Per Kirkeby Summerhouse

Source: Per Kirkeby, The Art of Building. Lars MorellPhotography: Jens LindheText: Interview to Per Kirkeby (Book: Per Kirkeby, The Art of Building. Lars Morell)
Date: June 26, 2018 Category: Classic

PK: My wife, Vibeke, rebuilt our farm on Laso. The old stable used to be dark and unpleasant, so she removed everything and made the house transparent. Outside, we sit in the former dunghill, which is the only place with sufficient shelter for us to be able to sit, regardless of how bad the weather is. I wanted to make a house for Arne and Dorte which incorporated all my experiences from my own house. It started with the principle that there had to be just as much outside as inside. There are, for example in the kitchen, doors all the way round on all three sides. In the middle of the day in the summer, you’ll want to sit on the terrace towards south. If there is a heat wave, you’ll move to the other one towards west. In the evening you’ll always sit towards west. If it rains, you’ll open all the doors and sit in the open air, indoors under the roof. Then I began, based on that principle, to consider practically how to avoid too many doors inside the house. There are only doors leading into decidedly private sleeping areas, and the principle is, that the places where you want privacy are turned away. Arne and Dorte’s bedroom is for example turned towards an outside room that no one else can look out into.

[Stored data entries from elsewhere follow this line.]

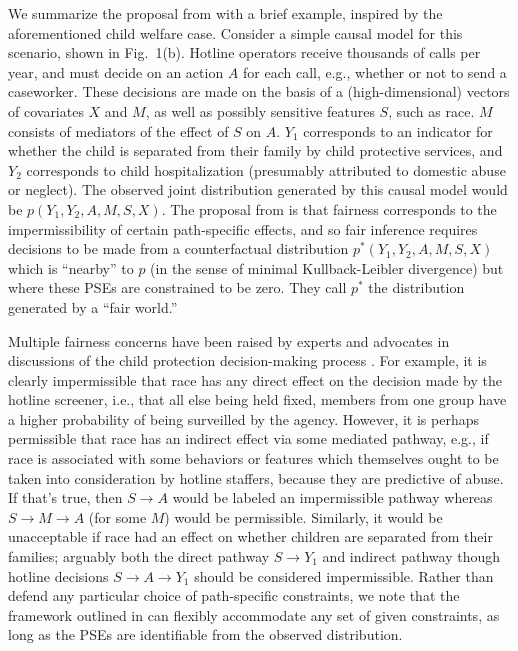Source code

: \documentclass{article}
\begin{document}
We summarize the proposal from \citet{NabiShpitser18Fair} with a brief example, inspired by the aforementioned child welfare case. Consider a simple causal model for this scenario, shown in Fig.\ 1(b). Hotline operators receive thousands of calls per year, and must decide on an action $A$ for each call, e.g., whether or not to send a caseworker. These decisions are made on the basis of a (high-dimensional) vectors of covariates $X$ and $M$, as well as possibly sensitive features $S$, such as race. $M$ consists of mediators of the effect of $S$ on $A$. $Y_1$ corresponds to an indicator for whether the child is separated from their family by child protective services, and $Y_2$ corresponds to child hospitalization (presumably attributed to domestic abuse or neglect). The observed joint distribution generated by this causal model would be $p(Y_1,Y_2,A,M,S,X)$. The proposal from \citet{NabiShpitser18Fair} is that fairness corresponds to the impermissibility of certain path-specific effects, and so fair inference requires decisions to be made from a counterfactual distribution $p^*(Y_1,Y_2,A,M,S,X)$ which is ``nearby'' to $p$ (in the sense of minimal Kullback-Leibler divergence) but where these PSEs are constrained to be zero. They call $p^*$ the distribution generated by a ``fair world.''

Multiple fairness concerns have been raised by experts and advocates in discussions of the child protection decision-making process \cite{chouldechova2018case, Hurley18child}. For example, it is clearly impermissible that race has any direct effect on the decision made by the hotline screener, i.e., that all else being held fixed, members from one group have a higher probability of being surveilled by the agency. However, it is perhaps permissible that race has an indirect effect via some mediated pathway, e.g., if race is associated with some behaviors or features which themselves ought to be taken into consideration by hotline staffers, because they are predictive of abuse. If that's true, then $S \rightarrow A$ would be labeled an impermissible pathway whereas $S \rightarrow M \rightarrow A$ (for some $M$) would be permissible. Similarly, it would be unacceptable if race had an effect on whether children are separated from their families; arguably both the direct pathway $S \rightarrow Y_1$ and indirect pathway though hotline decisions $S \rightarrow A \rightarrow Y_1$ should be considered impermissible. Rather than defend any particular choice of path-specific constraints, we note that the framework outlined in \citet{NabiShpitser18Fair} can flexibly accommodate any set of given constraints, as long as the PSEs are identifiable from the observed distribution.
\end{document}
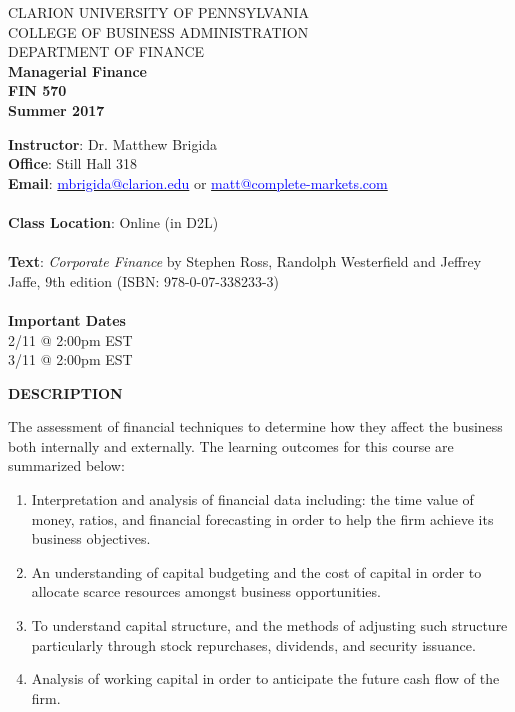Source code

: \documentclass{article}
\begin{document}
\begin{center}
CLARION UNIVERSITY OF PENNSYLVANIA\\
COLLEGE OF BUSINESS ADMINISTRATION\\
DEPARTMENT OF FINANCE
\\
{\bf Managerial Finance}\\
{\bf FIN 570}\\
{\bf Summer 2017}\\
\end{center}
{\bf Instructor}: Dr. Matthew Brigida\\
{\bf Office}: Still Hall 318\\
{\bf Email}:  \href{mailto:mbrigida@clarion.edu}{\textcolor{blue}{mbrigida@clarion.edu}} or \href{mailto:matt@complete-markets.com}{\textcolor{blue}{matt@complete-markets.com}} \\
\\
{\bf Class Location}:  Online (in D2L)\\
\\
{\bf Text}: {\it Corporate Finance}\/ by Stephen Ross, Randolph Westerfield and Jeffrey Jaffe, 9th edition (ISBN: 978-0-07-338233-3)\\
\\
{\bf Important Dates}
\\
\hspace*{0.3cm}{\bf Midterm Exam:}  2/11 @ 2:00pm EST \\
\hspace*{0.3cm}{\bf Final Exam:}  3/11 @ 2:00pm EST
\begin{center}
{\bf DESCRIPTION}
\end{center}  
The assessment of financial techniques to determine how they affect the business both internally and externally. The learning outcomes for this course are summarized below:
\begin{enumerate}
\item Interpretation and analysis of financial data including: the time value of money, ratios, and financial forecasting in order to help the firm achieve its business objectives.
\item An understanding of capital budgeting and the cost of capital in order to allocate scarce resources amongst business opportunities.
\item To understand capital structure, and the methods of adjusting such structure particularly through stock repurchases, dividends, and security issuance.
\item Analysis of working capital in order to anticipate the future cash flow of the firm.
\end{enumerate}
\end{document}
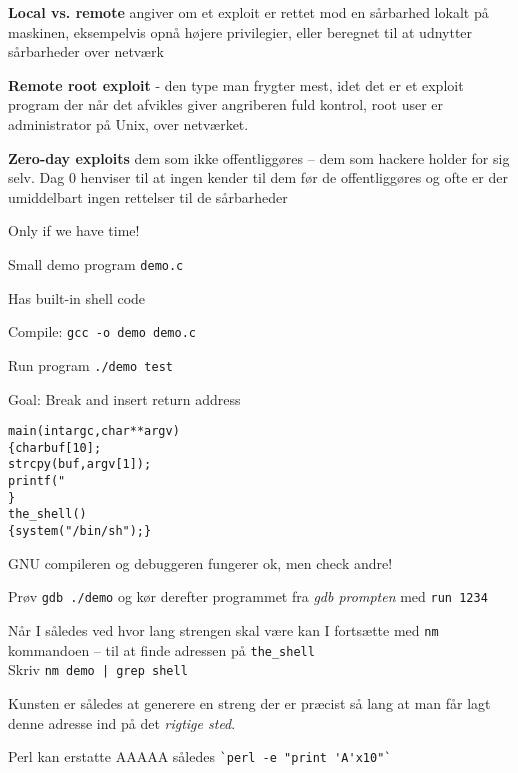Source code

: \documentclass[Screen16to9,17pt]{foils}
\begin{document}
\begin{list1}
\item {\bfseries Local vs. remote}
angiver om et exploit er rettet mod
en sårbarhed lokalt på maskinen, eksempelvis
opnå højere privilegier, eller beregnet
til at udnytter sårbarheder over netværk
\item {\bfseries Remote root exploit}
- den type man frygter mest, idet
det er et exploit program der når det afvikles giver
angriberen fuld kontrol, root user er administrator
på Unix, over netværket.
\item {\bfseries Zero-day exploits} dem som ikke offentliggøres -- dem
  som hackere holder for sig selv. Dag 0 henviser til at ingen kender
  til dem før de offentliggøres og ofte er der umiddelbart ingen
  rettelser til de sårbarheder
\end{list1}





Only if we have time!

\begin{list2}
\item Small demo program \verb+demo.c+
\item Has built-in shell code
\item Compile:
\verb+gcc -o demo demo.c+
\item Run program
\verb+./demo test+
\item Goal: Break and insert return address
\end{list2}

\begin{alltt}\small
main(int argc, char **argv)
\{      char buf[10];
        strcpy(buf, argv[1]);
        printf("%s\textbackslash{}n",buf);
\}
the_shell()
\{  system("/bin/sh");  \}
\end{alltt}



\begin{list1}
\item GNU compileren og debuggeren fungerer ok, men check andre!
\item Prøv \verb+gdb ./demo+ og kør derefter programmet fra \emph{gdb prompten}
med  \verb+run 1234+
\item Når I således ved hvor lang strengen skal være kan I fortsætte
  med \verb+nm+ kommandoen -- til at finde adressen på
  \verb+the_shell+\\
Skriv \verb+nm demo | grep shell+

\item Kunsten er således at generere en streng der er præcist så lang
  at man får lagt denne adresse ind på det \emph{rigtige sted}.
\item Perl kan erstatte AAAAA således \verb+`perl -e "print 'A'x10"`+
\end{list1}
\end{document}
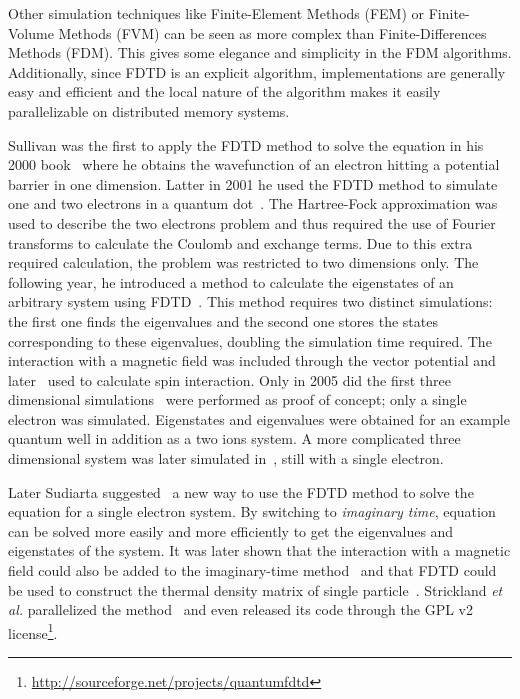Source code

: Other simulation techniques like Finite-Element Methods (FEM) or Finite-Volume
Methods (FVM) can be seen as more complex than Finite-Differences Methods
(FDM). This gives some elegance and simplicity in the FDM algorithms.
Additionally, since FDTD is an explicit algorithm, implementations are
generally easy and efficient and the local nature of the algorithm makes it
easily parallelizable on distributed memory systems.

Sullivan was the first to apply the FDTD method to solve the \schrodinger
equation in his 2000 book~\cite{Sullivan2000} where he obtains the wavefunction
of an electron hitting a potential barrier in one dimension.
Latter in 2001 he used the FDTD
method to simulate one and two electrons in a quantum dot~\cite{Sullivan2001}.
The Hartree-Fock approximation was used to describe the two electrons problem
and thus required the use of Fourier transforms to calculate the Coulomb
and exchange terms. Due to this extra required calculation, the problem was
restricted to two dimensions only. The following year, he introduced a method
to calculate the eigenstates of an arbitrary system using
FDTD~\cite{Sullivan2002}. This method requires two distinct simulations: the
first one finds the eigenvalues and the second one stores the states
corresponding to these eigenvalues, doubling the simulation time required.
The interaction with a magnetic field was included through the vector potential
and later~\cite{Sullivan2003,Sullivan2004} used to calculate spin interaction.
Only in 2005 did the first three dimensional
simulations~\cite{Sullivan2005a} were performed as proof of concept; only a
single electron was simulated. Eigenstates and eigenvalues were obtained for an
example quantum well in addition as a two ions system. A more complicated three
dimensional system was later simulated in~\cite{Sullivan2005b}, still with a
single electron.

Later Sudiarta suggested~\cite{Sudiarta2007} a new way to use the FDTD method to
solve the \schrodinger equation for a single electron system. By switching to
\textit{imaginary time}, \schrodinger equation can be solved more easily and
more efficiently to get the eigenvalues and eigenstates of the system. It was
later shown that the interaction with a magnetic field could also be added to
the imaginary-time method~\cite{Sudiarta2008} and that FDTD could be used to
construct the thermal density matrix of single particle~\cite{Sudiarta2009}.
Strickland \textit{et al.} parallelized the method~\cite{Strickland2010} and
even released its code through the GPL v2
license\footnote{\url{http://sourceforge.net/projects/quantumfdtd}}.


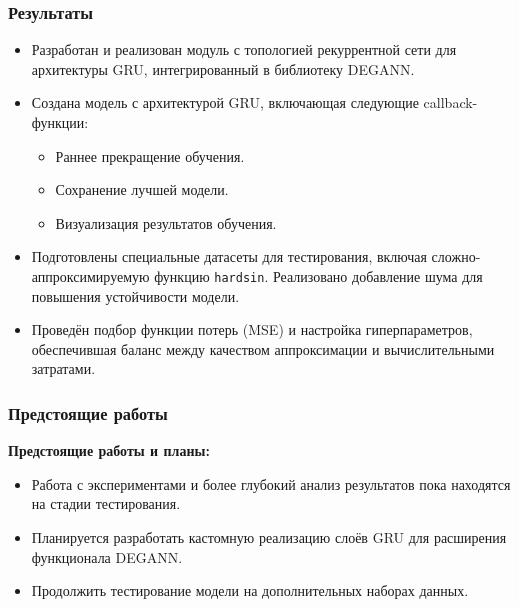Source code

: \documentclass
  [ russian
  , aspectratio=1610 %
  ] {beamer}
\begin{document}
\begin{frame}
    \frametitle{Результаты}
    \begin{itemize}
        \item Разработан и реализован модуль с топологией рекуррентной сети для архитектуры GRU, интегрированный в библиотеку DEGANN.
        \item Создана модель с архитектурой GRU, включающая следующие callback-функции:
        \begin{itemize}
            \item Раннее прекращение обучения.
            \item Сохранение лучшей модели.
            \item Визуализация результатов обучения.
        \end{itemize}
        \item Подготовлены специальные датасеты для тестирования, включая сложно-аппроксимируемую функцию \texttt{hardsin}. Реализовано добавление шума для повышения устойчивости модели.
        \item Проведён подбор функции потерь (MSE) и настройка гиперпараметров, обеспечившая баланс между качеством аппроксимации и вычислительными затратами.
    \end{itemize}
\end{frame}


\begin{frame}
    \frametitle{Предстоящие работы}
    \textbf{Предстоящие работы и планы:}
        \begin{itemize}
            \item Работа с экспериментами и более глубокий анализ результатов пока находятся на стадии тестирования.
            \item Планируется разработать кастомную реализацию слоёв GRU для расширения функционала DEGANN.
            \item Продолжить тестирование модели на дополнительных наборах данных.
        \end{itemize}
    \end{frame}
\end{document}
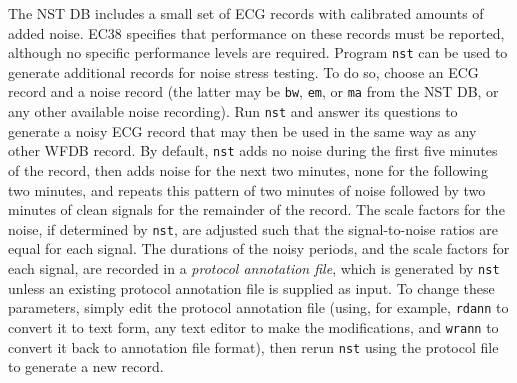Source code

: \documentclass[twoside]{article}
\begin{document}
The NST DB includes a small set of ECG records with calibrated amounts
of added noise.  EC38 specifies that performance on these records must
be reported, although no specific performance levels are required.
Program {\tt nst} can be used to generate additional records for noise
stress testing.  To do so, choose an ECG record and a noise record
(the latter may be {\tt bw}, {\tt em}, or {\tt ma} from the NST DB, or
any other available noise recording).  Run {\tt nst} and answer its
questions to generate a noisy ECG record that may then be used in the
same way as any other WFDB record.  By default, {\tt nst} adds no noise
during the first five minutes of the record, then adds noise for the
next two minutes, none for the following two minutes, and repeats this
pattern of two minutes of noise followed by two minutes of clean
signals for the remainder of the record.  The scale factors for the
noise, if determined by {\tt nst}, are adjusted such that the
signal-to-noise ratios are equal for each signal.  The durations of
the noisy periods, and the scale factors for each signal, are recorded
in a {\em protocol annotation file}, which is generated by {\tt nst}
unless an existing protocol annotation file is supplied as input.  To
change these parameters, simply edit the protocol annotation file
(using, for example, {\tt rdann} to convert it to text form, any text
editor to make the modifications, and {\tt wrann} to convert it back
to annotation file format), then rerun {\tt nst} using the protocol
file to generate a new record.
\end{document}
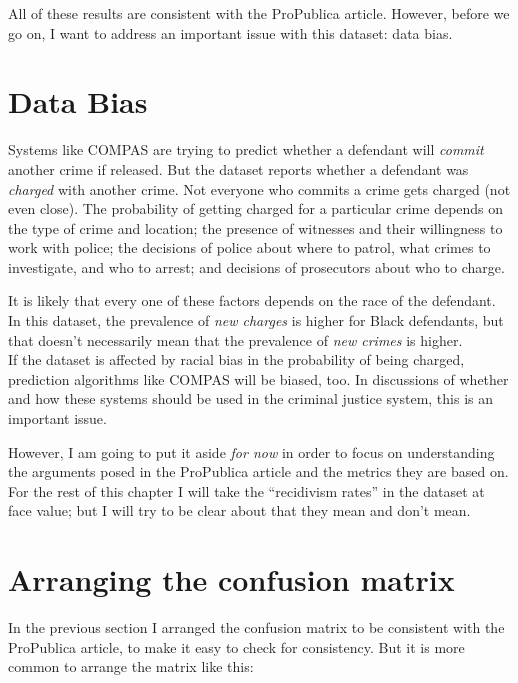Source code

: All of these results are consistent with the ProPublica article.
However, before we go on, I want to address an important issue with this
dataset: data bias.

\section{Data Bias}\label{data-bias}

Systems like COMPAS are trying to predict whether a defendant will
\emph{commit} another crime if released. But the dataset reports whether
a defendant was \emph{charged} with another crime. Not everyone who
commits a crime gets charged (not even close). The probability of
getting charged for a particular crime depends on the type of crime and
location; the presence of witnesses and their willingness to work with
police; the decisions of police about where to patrol, what crimes to
investigate, and who to arrest; and decisions of prosecutors about who
to charge.

It is likely that every one of these factors depends on the race of the
defendant. In this dataset, the prevalence of \emph{new charges} is
higher for Black defendants, but that doesn't necessarily mean that the
prevalence of \emph{new crimes} is higher.\\
If the dataset is affected by racial bias in the probability of being
charged, prediction algorithms like COMPAS will be biased, too. In
discussions of whether and how these systems should be used in the
criminal justice system, this is an important issue.

However, I am going to put it aside \emph{for now} in order to focus on
understanding the arguments posed in the ProPublica article and the
metrics they are based on. For the rest of this chapter I will take the
``recidivism rates'' in the dataset at face value; but I will try to be
clear about that they mean and don't mean.

\section{Arranging the confusion
matrix}\label{arranging-the-confusion-matrix}

In the previous section I arranged the confusion matrix to be consistent
with the ProPublica article, to make it easy to check for consistency.
But it is more common to arrange the matrix like this:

LM : You’ve characterized the structuring of the rooms as Palladi-an. What do you mean by that?
PK : The villas of Palladio are like a large cavern with different sections, but they haven’t been specified to serve one or the other function. Actually, there isn’t a series of separate rooms for each function, hermetically sealed with doors as in modern buildings, but a flow, where the rooms proceed into each other. I can also illustrate the difference with the spatial perception of the baroque. We use stairs to walk up and down. During the baroque, life was lived on the large stairs. That’s why I dared not to have any doors inside the summer house. I transformed the inspiration from the large, spooky rooms without any special function, into the living room, which is absurdly high.